Ik vat het nog steeds niet, het 2e gedeelte dan (het bewijs).
Met vriendelijke groeten PeterPeter
24-11-2003
dK/[K(M-K)] = q dt
Deze vergelijking geeft het verband aan tussen oneindig kleine wijzigingen in K (dK) en oneindig kleine wijzigingen in t (dt).
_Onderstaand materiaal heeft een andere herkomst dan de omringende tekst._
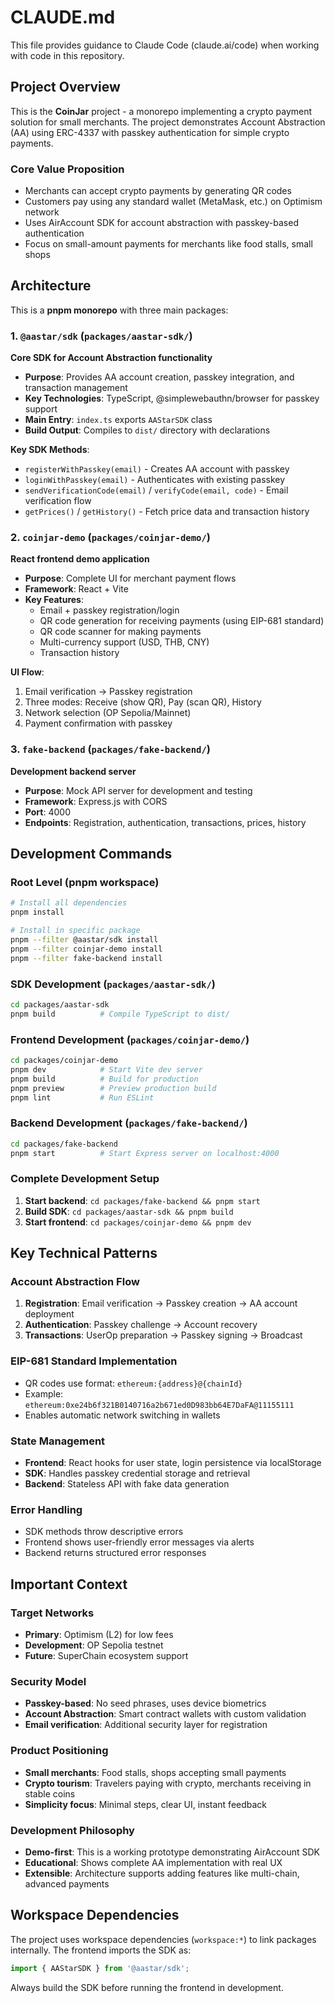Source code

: # CLAUDE.md

This file provides guidance to Claude Code (claude.ai/code) when working with code in this repository.

## Project Overview

This is the **CoinJar** project - a monorepo implementing a crypto payment solution for small merchants. The project demonstrates Account Abstraction (AA) using ERC-4337 with passkey authentication for simple crypto payments.

### Core Value Proposition
- Merchants can accept crypto payments by generating QR codes
- Customers pay using any standard wallet (MetaMask, etc.) on Optimism network
- Uses AirAccount SDK for account abstraction with passkey-based authentication
- Focus on small-amount payments for merchants like food stalls, small shops

## Architecture

This is a **pnpm monorepo** with three main packages:

### 1. `@aastar/sdk` (`packages/aastar-sdk/`)
**Core SDK for Account Abstraction functionality**
- **Purpose**: Provides AA account creation, passkey integration, and transaction management
- **Key Technologies**: TypeScript, @simplewebauthn/browser for passkey support
- **Main Entry**: `index.ts` exports `AAStarSDK` class
- **Build Output**: Compiles to `dist/` directory with declarations

**Key SDK Methods**:
- `registerWithPasskey(email)` - Creates AA account with passkey
- `loginWithPasskey(email)` - Authenticates with existing passkey
- `sendVerificationCode(email)` / `verifyCode(email, code)` - Email verification flow
- `getPrices()` / `getHistory()` - Fetch price data and transaction history

### 2. `coinjar-demo` (`packages/coinjar-demo/`)
**React frontend demo application**
- **Purpose**: Complete UI for merchant payment flows
- **Framework**: React + Vite
- **Key Features**: 
  - Email + passkey registration/login
  - QR code generation for receiving payments (using EIP-681 standard)
  - QR code scanner for making payments
  - Multi-currency support (USD, THB, CNY)
  - Transaction history

**UI Flow**:
1. Email verification → Passkey registration
2. Three modes: Receive (show QR), Pay (scan QR), History
3. Network selection (OP Sepolia/Mainnet)
4. Payment confirmation with passkey

### 3. `fake-backend` (`packages/fake-backend/`)
**Development backend server**
- **Purpose**: Mock API server for development and testing
- **Framework**: Express.js with CORS
- **Port**: 4000
- **Endpoints**: Registration, authentication, transactions, prices, history

## Development Commands

### Root Level (pnpm workspace)
```bash
# Install all dependencies
pnpm install

# Install in specific package
pnpm --filter @aastar/sdk install
pnpm --filter coinjar-demo install
pnpm --filter fake-backend install
```

### SDK Development (`packages/aastar-sdk/`)
```bash
cd packages/aastar-sdk
pnpm build          # Compile TypeScript to dist/
```

### Frontend Development (`packages/coinjar-demo/`)
```bash
cd packages/coinjar-demo
pnpm dev            # Start Vite dev server
pnpm build          # Build for production
pnpm preview        # Preview production build
pnpm lint           # Run ESLint
```

### Backend Development (`packages/fake-backend/`)
```bash
cd packages/fake-backend
pnpm start          # Start Express server on localhost:4000
```

### Complete Development Setup
1. **Start backend**: `cd packages/fake-backend && pnpm start`
2. **Build SDK**: `cd packages/aastar-sdk && pnpm build`
3. **Start frontend**: `cd packages/coinjar-demo && pnpm dev`

## Key Technical Patterns

### Account Abstraction Flow
1. **Registration**: Email verification → Passkey creation → AA account deployment
2. **Authentication**: Passkey challenge → Account recovery
3. **Transactions**: UserOp preparation → Passkey signing → Broadcast

### EIP-681 Standard Implementation
- QR codes use format: `ethereum:{address}@{chainId}`
- Example: `ethereum:0xe24b6f321B0140716a2b671ed0D983bb64E7DaFA@11155111`
- Enables automatic network switching in wallets

### State Management
- **Frontend**: React hooks for user state, login persistence via localStorage
- **SDK**: Handles passkey credential storage and retrieval
- **Backend**: Stateless API with fake data generation

### Error Handling
- SDK methods throw descriptive errors
- Frontend shows user-friendly error messages via alerts
- Backend returns structured error responses

## Important Context

### Target Networks
- **Primary**: Optimism (L2) for low fees
- **Development**: OP Sepolia testnet
- **Future**: SuperChain ecosystem support

### Security Model
- **Passkey-based**: No seed phrases, uses device biometrics
- **Account Abstraction**: Smart contract wallets with custom validation
- **Email verification**: Additional security layer for registration

### Product Positioning
- **Small merchants**: Food stalls, shops accepting small payments
- **Crypto tourism**: Travelers paying with crypto, merchants receiving in stable coins
- **Simplicity focus**: Minimal steps, clear UI, instant feedback

### Development Philosophy
- **Demo-first**: This is a working prototype demonstrating AirAccount SDK
- **Educational**: Shows complete AA implementation with real UX
- **Extensible**: Architecture supports adding features like multi-chain, advanced payments

## Workspace Dependencies

The project uses workspace dependencies (`workspace:*`) to link packages internally. The frontend imports the SDK as:
```javascript 
import { AAStarSDK } from '@aastar/sdk';
```

Always build the SDK before running the frontend in development.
Voor wijzigingen van een EINDIGE grootte (t gaat van 0 naar t, K gaat van K0 naar K) moet je dat verband integreren, het linkerlid naar K, het rechterlid naar t
Primitieve van het linkerlid: splitsen in partieelbreuken
1/[K(M-K)] = (1/M)/K - (1/M)/(K-M), zodat
òdK/[K(M-K)]
= (1/M)ln(K) - (1/M)ln(K-M)
= (1/M)ln(K/(K-M))
Met ondergrens K0 en bovengrens K wordt dat
(1/M)ln(K/(K-M)) - (1/M)ln(K0/(K0-M))
Primitieve van het rechterlid: qt
Met ondergrens 0 en bovengrens t wordt dat
qt - q.0 = qt
Het gezochte verband tussen K en t is dus
(1/M)ln(K/(K-M)) - (1/M)ln(K0/(K0-M)) = qt
Om dit in de vorm K(t) te krijgen moet je K hieruit oplossen, maar dat laat ik aan jou over.